Je m'avance sur la passerelle Debilly, large monticule de planches. Un étrange individu arrive en face, il regarde au sol, se penche, semble ramasser quelque chose et s'approche de moi. Il me tend l'objet en répétant : "chance ! chance !"
Je refuse de prime abord, il doit s'imaginer que je l'ai perdu avant mon passage, je le prends pour un demeuré. Mais il insiste. Il me confie alors une volumineuse bague, puis s'en va. Je regarde dans ma paume : c'est une chevalière massive, sombre, elle semble en or, j'inspecte l'intérieur, remarque une sorte de poinçon. Sans rien y connaître, j'imagine qu'un poinçon, c'est du sérieux.
L'anneau dans le creux de la main, je reste un instant interdit, je vois partir l'inconnu sur la passerelle, sans réaction. Puis je reprends mon chemin. C'est la vie, c'est comme ça, des gens vous donnent des bagues en or, sur des ponts.

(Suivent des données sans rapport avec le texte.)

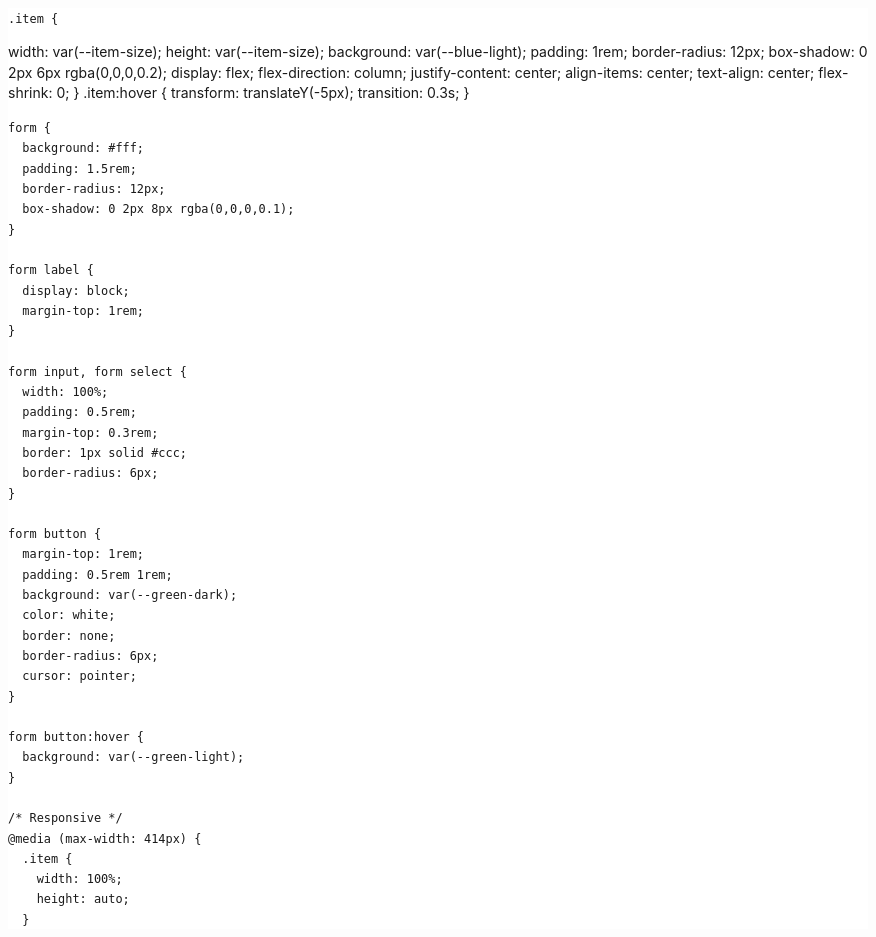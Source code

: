     .item {
  width: var(--item-size);
  height: var(--item-size);
  background: var(--blue-light);
  padding: 1rem;
  border-radius: 12px;
  box-shadow: 0 2px 6px rgba(0,0,0,0.2);
  display: flex;
  flex-direction: column;
  justify-content: center;
  align-items: center;
  text-align: center;
  flex-shrink: 0; 
}
    .item:hover {
  transform: translateY(-5px);
  transition: 0.3s;
}

    form {
      background: #fff;
      padding: 1.5rem;
      border-radius: 12px;
      box-shadow: 0 2px 8px rgba(0,0,0,0.1);
    }

    form label {
      display: block;
      margin-top: 1rem;
    }

    form input, form select {
      width: 100%;
      padding: 0.5rem;
      margin-top: 0.3rem;
      border: 1px solid #ccc;
      border-radius: 6px;
    }

    form button {
      margin-top: 1rem;
      padding: 0.5rem 1rem;
      background: var(--green-dark);
      color: white;
      border: none;
      border-radius: 6px;
      cursor: pointer;
    }

    form button:hover {
      background: var(--green-light);
    }

    /* Responsive */
    @media (max-width: 414px) {
      .item {
        width: 100%;
        height: auto;
      }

Peu après avoir repris la marche, je sens le plancher vibrer sous mes pieds, je me retourne : il revient. Il me réclame de l'argent. Ou un ticket restaurant. Naturellement, comme si nous terminions une répétition, et que nous avions à reprendre la scène du début, je lui rends la bague, et j'hausse les épaules, nous n'avons pas été très crédibles, tous les deux.
Tandis qu'il s'éloigne, la bague serrée dans le poing, je médite sur cette déconcertante technique pour faire la manche. Qu'est-ce qui a pu lui traverser l'esprit pour qu'il en arrive à mendier en distribuant des bijoux ?
Un bateau-mouche obèse vrombit sous mes pieds, des gens hilares me font coucou, je suis seul au centre de la passerelle, avec en contrebas le fleuve fendu d'un grand V. Puis je me pose la question : et si j'étais parti, si j'avais continué mon chemin avec la bague, ou refusé de la lui rendre ? A l'extrémité de la structure, je croise une sorte de molosse ombrageux, accoudé à la balustrade, prenant le frais avec une feinte nonchalance : j'ai ma réponse.